2. Create a DAO-Only Release
A team member creates a release in the web application with the DAO-only governance flag enabled. The release references a published snapshot and includes the standard metadata (name, notes, supersession target if applicable).
3. Anchor the Release
The release is anchored on-chain. The anchorRelease() transaction records the release with its DAO-only governance configuration. At this point, a GitHub Issue is created by codequill-authorship[bot], which can trigger CI/CD build processes.
4. DAO Votes or Approves
The governance process occurs outside CodeQuill. The team submits a proposal to the DAO (via Aragon, Governor, Safe, or whatever governance system is in use). The proposal, when executed, should call accept() on the CodeQuillReleaseRegistry contract with the release ID.
How the proposal is structured and voted on depends entirely on the DAO's governance framework. CodeQuill does not participate in or observe the voting process -- it only verifies that the accept() or reject() call comes from the registered executor address.
5. DAO Executor Calls Accept
When the DAO's governance process resolves (vote passes, multisig threshold met, timelock elapses), the DAO executor contract executes the accept() call on the CodeQuill release registry. The contract verifies that the caller matches the stored DAO executor address for the workspace and that the release is configured as DAO-only.
If the DAO rejects the release, the executor calls reject() instead.
6. Acceptance Triggers Downstream Automation
Upon acceptance, a second GitHub Issue is created by codequill-authorship[bot]. CI/CD workflows listening for this event can then:
- Build the artifact from the approved source snapshot.
- Run
codequill attestto create an attestation linking the artifact to the accepted release. - Deploy the attested artifact to production.
End-to-End Pipeline
The result is a governance pipeline with the following structure:
DAO executor configured
↓
DAO-only release created and anchored
↓
GitHub Issue created → CI builds artifact
↓
DAO votes to approve
↓
DAO executor calls accept()
↓
Release status: ACCEPTED
↓
GitHub Issue created → CI runs attestation → deploys to production
This pipeline ensures that no release reaches production without explicit DAO approval. The governance decision is recorded on-chain, the attestation links the artifact to the governed source, and the entire chain of evidence is independently verifiable.
Security Considerations
- Executor address changes. If the DAO executor address is changed after a DAO-only release is anchored but before governance is resolved, the new executor address is the one that must act. The release does not retain a reference to the executor address at the time of anchoring -- it references the workspace's current executor at the time of the governance call.

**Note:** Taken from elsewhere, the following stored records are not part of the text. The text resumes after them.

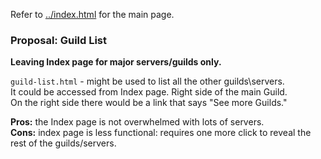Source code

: Refer to [../index.html](../index.html) for the main page.  


### Proposal: Guild List
**Leaving Index page for major servers/guilds only.**  

`guild-list.html` - might be used to list all the other guilds\servers.  
It could be accessed from Index page. Right side of the main Guild.  
On the right side there would be a link that says "See more Guilds."  

**Pros:** the Index page is not overwhelmed with lots of servers.  
**Cons:** index page is less functional: requires one more click to reveal the rest of the guilds/servers.  
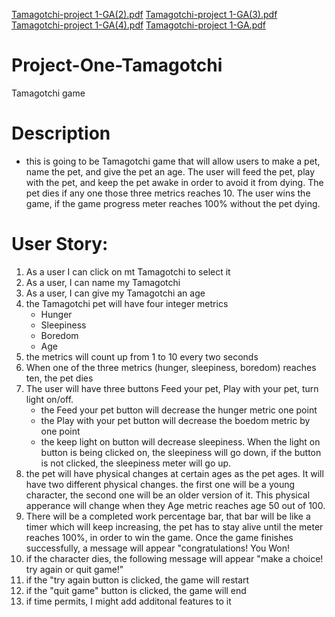 [Tamagotchi-project 1-GA(2).pdf](https://github.com/Hasanrizvi1993/Project-One-Tamagotchi/files/7574120/Tamagotchi-project.1-GA.2.pdf)
[Tamagotchi-project 1-GA(3).pdf](https://github.com/Hasanrizvi1993/Project-One-Tamagotchi/files/7574121/Tamagotchi-project.1-GA.3.pdf)
[Tamagotchi-project 1-GA(4).pdf](https://github.com/Hasanrizvi1993/Project-One-Tamagotchi/files/7574122/Tamagotchi-project.1-GA.4.pdf)
[Tamagotchi-project 1-GA.pdf](https://github.com/Hasanrizvi1993/Project-One-Tamagotchi/files/7574118/Tamagotchi-project.1-GA.pdf)
# Project-One-Tamagotchi
Tamagotchi game

# Description

- this is going to be Tamagotchi game that will allow users to make a pet, name the pet, and give the pet an age. The user will feed the pet, play with the pet, and keep the pet awake in order to avoid it from dying. The pet dies if any one those three metrics reaches 10. The user wins the game, if the game progress meter reaches 100% without the pet dying.

# User Story:

1. As a user I can click on mt Tamagotchi to select it
2. As a user, I can name my Tamagotchi
3. As a user, I can give my Tamagotchi an age
4. the Tamagotchi pet will have four integer metrics
   - Hunger
   - Sleepiness
   - Boredom
   - Age
5. the metrics will count up from 1 to 10 every two seconds
6. When one of the three metrics (hunger, sleepiness, boredom) reaches ten, the pet dies
8. The user will have three buttons Feed your pet, Play with your pet, turn light on/off.
   -  the Feed your pet button will decrease the hunger metric one point
   -  the Play with your pet button will decrease the boedom metric by one point
   -  the keep light on button will decrease sleepiness. When the light on button is being clicked on, the sleepiness will go down, if the button is not clicked,         the sleepiness meter will go up.
9. the pet will have physical changes at certain ages as the pet ages. It will have two different physical changes. the first one will be a young character, the        second one will be an older version of it. This physical apperance will change when they Age metric reaches age 50 out of 100. 
10. There will be a completed work percentage bar, that bar will be like a timer which will keep increasing, the pet has to stay alive until the meter reaches 100%,     in order to win the game. Once the game finishes successfully, a message will appear "congratulations! You Won!
11. if the character dies, the following message will appear "make a choice! try again or quit game!"
12. if the "try again button is clicked, the game will restart
13. if the "quit game" button is clicked, the game will end
14. if time permits, I might add additonal features to it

- Zero address. If the DAO executor is cleared (set to the zero address) while DAO-only releases are pending, those releases become ungovernable through the DAO path. No address can accept or reject them as the DAO executor. Ensure pending DAO-only releases are resolved before clearing the executor.
- Contract upgrades. If the DAO executor contract is upgraded or migrated to a new address, update the workspace configuration before any pending DAO-only releases require governance action.